Jun 22, 2009 08:42 GMT  ·  By

Gregory Ryskin, a physicist and researcher at the Northwestern University, is part of a growing group of researchers who are currently advocating the hypothesis that the magnetic poles of the planet are actually being pushed around by oceanic currents. When this idea first appeared, a large controversy ensued, and it continues to this day, but the number of researchers that has come to consider this theory to be true has increased several times over since that time.

Most geophysicists believe that the locations and movements of the planet's magnetic poles, which are significantly different – as far as locations go – from the geographical ones, are determined by the influence of the planet's molten core, and also by the streams of magma moving under the Earth's crust. While some researchers believe that the idea is entirely stupid, to say the least, others consider that at least it's worth investigating, NewScientist reports. Ryskin believes that the oceanic currents may be carrying the magnetic fields along weak magnetic lines that they themselves generate.

“The oceans almost certainly slightly modify the geomagnetic field observed at the surface due to electric currents flowing within the Earth and in the ionosphere. Geophysicists would be in Ryskin's debt if he could improve on what others have already done. I wish him well,” Imperial College London (ICL) Geophysicist Raymond Hide said. Not everyone considers the work that Ryskin and others are doing a complete waste of time, and supporters say that it may be in science's best interest to analyze all the options of explaining a complex phenomenon such as the magnetic pole migration.

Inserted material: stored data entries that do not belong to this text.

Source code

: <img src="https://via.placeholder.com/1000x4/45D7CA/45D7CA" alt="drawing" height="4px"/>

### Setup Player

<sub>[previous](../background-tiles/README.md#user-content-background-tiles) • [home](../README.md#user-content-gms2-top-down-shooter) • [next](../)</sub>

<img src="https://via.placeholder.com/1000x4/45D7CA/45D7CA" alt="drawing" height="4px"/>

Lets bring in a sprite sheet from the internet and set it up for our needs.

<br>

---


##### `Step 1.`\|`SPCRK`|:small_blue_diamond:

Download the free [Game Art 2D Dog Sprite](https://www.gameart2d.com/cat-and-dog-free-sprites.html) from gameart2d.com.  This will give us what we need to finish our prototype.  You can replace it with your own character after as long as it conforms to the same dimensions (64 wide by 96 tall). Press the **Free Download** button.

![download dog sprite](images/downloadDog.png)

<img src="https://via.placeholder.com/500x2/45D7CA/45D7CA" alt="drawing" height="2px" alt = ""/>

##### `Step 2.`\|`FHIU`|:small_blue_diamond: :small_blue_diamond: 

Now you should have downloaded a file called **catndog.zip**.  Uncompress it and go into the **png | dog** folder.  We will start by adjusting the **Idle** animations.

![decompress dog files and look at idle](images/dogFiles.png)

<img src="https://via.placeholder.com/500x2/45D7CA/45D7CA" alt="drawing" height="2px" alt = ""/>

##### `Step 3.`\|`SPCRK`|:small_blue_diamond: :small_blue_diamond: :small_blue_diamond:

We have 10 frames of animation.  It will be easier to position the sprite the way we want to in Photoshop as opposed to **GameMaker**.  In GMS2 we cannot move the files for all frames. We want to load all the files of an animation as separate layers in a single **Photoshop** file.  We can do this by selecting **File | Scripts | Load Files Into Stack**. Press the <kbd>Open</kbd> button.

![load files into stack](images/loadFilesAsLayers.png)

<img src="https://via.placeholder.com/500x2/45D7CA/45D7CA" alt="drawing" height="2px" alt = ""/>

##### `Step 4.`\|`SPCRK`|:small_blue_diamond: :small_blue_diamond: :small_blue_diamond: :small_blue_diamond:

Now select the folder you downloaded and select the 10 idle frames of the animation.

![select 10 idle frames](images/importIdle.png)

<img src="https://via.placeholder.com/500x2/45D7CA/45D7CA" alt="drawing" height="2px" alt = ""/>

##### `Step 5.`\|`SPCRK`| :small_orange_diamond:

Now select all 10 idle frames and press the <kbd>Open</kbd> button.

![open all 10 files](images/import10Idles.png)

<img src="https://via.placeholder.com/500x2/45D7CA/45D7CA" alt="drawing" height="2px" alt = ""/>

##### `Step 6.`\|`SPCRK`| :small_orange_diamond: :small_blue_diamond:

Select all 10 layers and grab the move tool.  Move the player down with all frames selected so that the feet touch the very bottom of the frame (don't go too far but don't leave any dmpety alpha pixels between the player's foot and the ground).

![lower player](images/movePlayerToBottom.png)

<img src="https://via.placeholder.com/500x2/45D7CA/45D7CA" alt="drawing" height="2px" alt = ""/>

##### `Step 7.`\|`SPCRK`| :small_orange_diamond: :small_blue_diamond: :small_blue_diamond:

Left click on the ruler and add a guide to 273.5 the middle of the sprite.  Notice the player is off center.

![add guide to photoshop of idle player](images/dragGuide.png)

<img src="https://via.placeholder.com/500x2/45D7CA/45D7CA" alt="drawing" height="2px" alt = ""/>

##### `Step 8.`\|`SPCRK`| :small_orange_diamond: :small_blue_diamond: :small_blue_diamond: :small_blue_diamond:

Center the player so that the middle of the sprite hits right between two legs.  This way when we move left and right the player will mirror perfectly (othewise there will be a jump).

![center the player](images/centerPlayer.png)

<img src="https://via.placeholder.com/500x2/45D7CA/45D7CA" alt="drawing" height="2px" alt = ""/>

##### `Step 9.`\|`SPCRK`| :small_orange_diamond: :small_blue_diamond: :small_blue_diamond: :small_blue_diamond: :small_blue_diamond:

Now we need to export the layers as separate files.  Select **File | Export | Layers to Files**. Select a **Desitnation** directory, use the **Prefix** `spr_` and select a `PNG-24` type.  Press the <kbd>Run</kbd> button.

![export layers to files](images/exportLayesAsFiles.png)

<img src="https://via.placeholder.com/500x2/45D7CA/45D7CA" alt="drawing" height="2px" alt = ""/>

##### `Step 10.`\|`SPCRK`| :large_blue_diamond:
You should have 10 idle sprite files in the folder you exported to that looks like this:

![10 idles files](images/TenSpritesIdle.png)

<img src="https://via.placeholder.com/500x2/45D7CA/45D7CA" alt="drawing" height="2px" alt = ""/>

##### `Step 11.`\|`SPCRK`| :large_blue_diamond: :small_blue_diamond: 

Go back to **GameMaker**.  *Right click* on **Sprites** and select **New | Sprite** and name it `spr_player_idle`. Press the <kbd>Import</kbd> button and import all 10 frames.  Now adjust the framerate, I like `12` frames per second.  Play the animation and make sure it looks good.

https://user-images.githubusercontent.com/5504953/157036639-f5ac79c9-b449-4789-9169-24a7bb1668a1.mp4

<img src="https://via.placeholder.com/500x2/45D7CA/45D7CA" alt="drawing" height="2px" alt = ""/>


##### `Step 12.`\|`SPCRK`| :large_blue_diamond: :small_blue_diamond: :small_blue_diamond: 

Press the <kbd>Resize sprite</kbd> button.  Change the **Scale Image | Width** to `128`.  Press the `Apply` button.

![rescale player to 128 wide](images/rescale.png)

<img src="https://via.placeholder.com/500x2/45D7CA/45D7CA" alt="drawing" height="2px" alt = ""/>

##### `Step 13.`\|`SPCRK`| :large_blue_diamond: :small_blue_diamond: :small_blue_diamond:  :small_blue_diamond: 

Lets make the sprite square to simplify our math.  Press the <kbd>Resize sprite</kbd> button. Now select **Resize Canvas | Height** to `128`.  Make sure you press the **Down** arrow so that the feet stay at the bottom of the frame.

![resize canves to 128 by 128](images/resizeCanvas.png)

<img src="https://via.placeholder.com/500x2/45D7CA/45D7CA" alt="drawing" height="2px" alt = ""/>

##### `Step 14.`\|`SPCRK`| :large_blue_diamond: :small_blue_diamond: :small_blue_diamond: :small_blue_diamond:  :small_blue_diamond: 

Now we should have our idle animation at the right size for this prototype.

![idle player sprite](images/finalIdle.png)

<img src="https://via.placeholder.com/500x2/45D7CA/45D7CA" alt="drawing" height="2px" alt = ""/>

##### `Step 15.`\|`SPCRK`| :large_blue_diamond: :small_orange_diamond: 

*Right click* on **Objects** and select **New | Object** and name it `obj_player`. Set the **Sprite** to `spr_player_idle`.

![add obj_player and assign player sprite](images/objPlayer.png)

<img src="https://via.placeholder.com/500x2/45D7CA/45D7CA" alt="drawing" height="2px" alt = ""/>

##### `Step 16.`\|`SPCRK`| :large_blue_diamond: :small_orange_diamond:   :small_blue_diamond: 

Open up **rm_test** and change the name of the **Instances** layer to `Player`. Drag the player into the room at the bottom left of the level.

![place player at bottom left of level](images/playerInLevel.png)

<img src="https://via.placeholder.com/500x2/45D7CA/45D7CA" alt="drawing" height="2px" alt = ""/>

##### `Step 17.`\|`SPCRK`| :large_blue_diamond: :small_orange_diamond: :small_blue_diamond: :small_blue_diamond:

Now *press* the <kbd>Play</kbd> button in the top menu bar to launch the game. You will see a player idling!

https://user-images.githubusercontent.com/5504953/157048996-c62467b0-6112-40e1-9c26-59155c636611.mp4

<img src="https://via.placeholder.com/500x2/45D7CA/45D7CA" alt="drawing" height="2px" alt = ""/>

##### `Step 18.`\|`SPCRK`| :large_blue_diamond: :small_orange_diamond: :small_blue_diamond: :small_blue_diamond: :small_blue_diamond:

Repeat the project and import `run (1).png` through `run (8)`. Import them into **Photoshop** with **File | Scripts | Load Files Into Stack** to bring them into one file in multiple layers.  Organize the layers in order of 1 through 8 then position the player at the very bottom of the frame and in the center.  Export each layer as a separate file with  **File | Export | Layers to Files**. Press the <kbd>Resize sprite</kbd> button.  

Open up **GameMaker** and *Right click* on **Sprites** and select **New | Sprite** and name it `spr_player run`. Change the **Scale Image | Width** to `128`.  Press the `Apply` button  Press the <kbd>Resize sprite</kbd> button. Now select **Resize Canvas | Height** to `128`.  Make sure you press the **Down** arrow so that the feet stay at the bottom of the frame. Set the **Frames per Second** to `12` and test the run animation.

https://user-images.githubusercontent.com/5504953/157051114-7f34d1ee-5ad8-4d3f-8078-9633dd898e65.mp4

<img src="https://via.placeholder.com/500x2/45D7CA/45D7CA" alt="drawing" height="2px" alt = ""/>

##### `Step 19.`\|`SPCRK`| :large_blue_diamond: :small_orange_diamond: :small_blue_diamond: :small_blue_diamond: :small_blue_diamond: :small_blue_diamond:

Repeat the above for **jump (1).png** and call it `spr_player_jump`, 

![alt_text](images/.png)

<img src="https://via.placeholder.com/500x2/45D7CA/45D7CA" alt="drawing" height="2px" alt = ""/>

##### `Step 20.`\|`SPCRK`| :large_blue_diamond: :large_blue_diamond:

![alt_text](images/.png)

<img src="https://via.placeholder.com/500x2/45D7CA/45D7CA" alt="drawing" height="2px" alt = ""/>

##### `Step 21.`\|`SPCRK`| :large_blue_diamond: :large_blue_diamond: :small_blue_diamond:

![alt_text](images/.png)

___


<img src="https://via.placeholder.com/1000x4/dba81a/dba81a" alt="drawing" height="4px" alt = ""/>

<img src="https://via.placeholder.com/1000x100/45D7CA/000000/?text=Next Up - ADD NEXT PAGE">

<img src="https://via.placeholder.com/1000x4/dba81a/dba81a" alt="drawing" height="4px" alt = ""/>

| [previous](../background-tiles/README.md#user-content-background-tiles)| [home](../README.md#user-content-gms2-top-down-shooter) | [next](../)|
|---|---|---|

In his research, Ryskin was able to prove that the areas on the globe where the movements of the magnetic field were the strongest corresponded to the same places where the oceanic currents were strongest too. In addition, the researcher believes that, as oceanic water flows, it generates weak electric currents inside the planet's magnetic fields, which could, in turn, create secondary “oceanic” magnetic fields. He has also included these numbers in his calculations.